Provided data
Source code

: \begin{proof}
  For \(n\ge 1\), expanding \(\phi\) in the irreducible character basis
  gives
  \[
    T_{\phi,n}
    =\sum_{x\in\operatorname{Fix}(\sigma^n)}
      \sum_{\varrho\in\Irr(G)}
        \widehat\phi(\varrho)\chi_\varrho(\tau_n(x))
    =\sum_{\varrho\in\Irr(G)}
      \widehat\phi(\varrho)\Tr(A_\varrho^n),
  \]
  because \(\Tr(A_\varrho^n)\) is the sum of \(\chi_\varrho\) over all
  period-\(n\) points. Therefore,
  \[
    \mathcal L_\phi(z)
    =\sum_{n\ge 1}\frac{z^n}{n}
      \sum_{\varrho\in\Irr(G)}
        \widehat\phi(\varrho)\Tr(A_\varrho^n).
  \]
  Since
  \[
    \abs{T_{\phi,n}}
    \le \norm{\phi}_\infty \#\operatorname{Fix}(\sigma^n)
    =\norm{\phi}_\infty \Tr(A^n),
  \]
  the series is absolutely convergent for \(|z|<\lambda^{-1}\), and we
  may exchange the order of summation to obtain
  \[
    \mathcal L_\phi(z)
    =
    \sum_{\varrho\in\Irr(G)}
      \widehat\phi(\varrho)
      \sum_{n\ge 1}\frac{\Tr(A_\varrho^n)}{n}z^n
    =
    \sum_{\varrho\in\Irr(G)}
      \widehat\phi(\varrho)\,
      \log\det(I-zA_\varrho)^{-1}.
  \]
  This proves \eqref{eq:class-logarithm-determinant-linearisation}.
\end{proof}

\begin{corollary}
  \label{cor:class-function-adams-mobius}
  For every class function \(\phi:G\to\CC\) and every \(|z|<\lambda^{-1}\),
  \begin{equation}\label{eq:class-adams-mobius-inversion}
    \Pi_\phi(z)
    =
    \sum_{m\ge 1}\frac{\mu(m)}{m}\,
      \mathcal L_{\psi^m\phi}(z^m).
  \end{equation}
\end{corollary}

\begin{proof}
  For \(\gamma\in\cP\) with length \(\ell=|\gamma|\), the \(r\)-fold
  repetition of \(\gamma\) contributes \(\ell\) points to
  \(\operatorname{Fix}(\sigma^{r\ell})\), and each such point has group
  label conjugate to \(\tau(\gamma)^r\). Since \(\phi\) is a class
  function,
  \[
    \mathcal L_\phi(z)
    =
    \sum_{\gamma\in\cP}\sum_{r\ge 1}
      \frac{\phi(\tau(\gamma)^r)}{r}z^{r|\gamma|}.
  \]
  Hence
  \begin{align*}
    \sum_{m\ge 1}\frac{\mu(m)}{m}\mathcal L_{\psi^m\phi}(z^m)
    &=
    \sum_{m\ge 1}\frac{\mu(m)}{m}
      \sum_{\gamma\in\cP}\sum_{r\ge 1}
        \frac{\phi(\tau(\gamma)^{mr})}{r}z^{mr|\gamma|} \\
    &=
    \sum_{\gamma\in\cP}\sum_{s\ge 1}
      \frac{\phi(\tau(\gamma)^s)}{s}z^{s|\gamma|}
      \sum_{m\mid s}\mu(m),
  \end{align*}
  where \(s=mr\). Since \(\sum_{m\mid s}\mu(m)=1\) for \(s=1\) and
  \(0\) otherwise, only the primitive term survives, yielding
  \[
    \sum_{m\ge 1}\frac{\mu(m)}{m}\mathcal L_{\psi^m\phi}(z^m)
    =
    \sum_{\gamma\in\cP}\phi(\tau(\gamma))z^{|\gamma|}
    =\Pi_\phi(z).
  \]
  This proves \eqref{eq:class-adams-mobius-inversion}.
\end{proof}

Task prompt
Exactly as they appear above, return all of the records.

Task result
Source code

: \begin{proof}
  For \(n\ge 1\), expanding \(\phi\) in the irreducible character basis
  gives
  \[
    T_{\phi,n}
    =\sum_{x\in\operatorname{Fix}(\sigma^n)}
      \sum_{\varrho\in\Irr(G)}
        \widehat\phi(\varrho)\chi_\varrho(\tau_n(x))
    =\sum_{\varrho\in\Irr(G)}
      \widehat\phi(\varrho)\Tr(A_\varrho^n),
  \]
  because \(\Tr(A_\varrho^n)\) is the sum of \(\chi_\varrho\) over all
  period-\(n\) points. Therefore,
  \[
    \mathcal L_\phi(z)
    =\sum_{n\ge 1}\frac{z^n}{n}
      \sum_{\varrho\in\Irr(G)}
        \widehat\phi(\varrho)\Tr(A_\varrho^n).
  \]
  Since
  \[
    \abs{T_{\phi,n}}
    \le \norm{\phi}_\infty \#\operatorname{Fix}(\sigma^n)
    =\norm{\phi}_\infty \Tr(A^n),
  \]
  the series is absolutely convergent for \(|z|<\lambda^{-1}\), and we
  may exchange the order of summation to obtain
  \[
    \mathcal L_\phi(z)
    =
    \sum_{\varrho\in\Irr(G)}
      \widehat\phi(\varrho)
      \sum_{n\ge 1}\frac{\Tr(A_\varrho^n)}{n}z^n
    =
    \sum_{\varrho\in\Irr(G)}
      \widehat\phi(\varrho)\,
      \log\det(I-zA_\varrho)^{-1}.
  \]
  This proves \eqref{eq:class-logarithm-determinant-linearisation}.
\end{proof}

\begin{corollary}
  \label{cor:class-function-adams-mobius}
  For every class function \(\phi:G\to\CC\) and every \(|z|<\lambda^{-1}\),
  \begin{equation}\label{eq:class-adams-mobius-inversion}
    \Pi_\phi(z)
    =
    \sum_{m\ge 1}\frac{\mu(m)}{m}\,
      \mathcal L_{\psi^m\phi}(z^m).
  \end{equation}
\end{corollary}

\begin{proof}
  For \(\gamma\in\cP\) with length \(\ell=|\gamma|\), the \(r\)-fold
  repetition of \(\gamma\) contributes \(\ell\) points to
  \(\operatorname{Fix}(\sigma^{r\ell})\), and each such point has group
  label conjugate to \(\tau(\gamma)^r\). Since \(\phi\) is a class
  function,
  \[
    \mathcal L_\phi(z)
    =
    \sum_{\gamma\in\cP}\sum_{r\ge 1}
      \frac{\phi(\tau(\gamma)^r)}{r}z^{r|\gamma|}.
  \]
  Hence
  \begin{align*}
    \sum_{m\ge 1}\frac{\mu(m)}{m}\mathcal L_{\psi^m\phi}(z^m)
    &=
    \sum_{m\ge 1}\frac{\mu(m)}{m}
      \sum_{\gamma\in\cP}\sum_{r\ge 1}
        \frac{\phi(\tau(\gamma)^{mr})}{r}z^{mr|\gamma|} \\
    &=
    \sum_{\gamma\in\cP}\sum_{s\ge 1}
      \frac{\phi(\tau(\gamma)^s)}{s}z^{s|\gamma|}
      \sum_{m\mid s}\mu(m),
  \end{align*}
  where \(s=mr\). Since \(\sum_{m\mid s}\mu(m)=1\) for \(s=1\) and
  \(0\) otherwise, only the primitive term survives, yielding
  \[
    \sum_{m\ge 1}\frac{\mu(m)}{m}\mathcal L_{\psi^m\phi}(z^m)
    =
    \sum_{\gamma\in\cP}\phi(\tau(\gamma))z^{|\gamma|}
    =\Pi_\phi(z).
  \]
  This proves \eqref{eq:class-adams-mobius-inversion}.
\end{proof}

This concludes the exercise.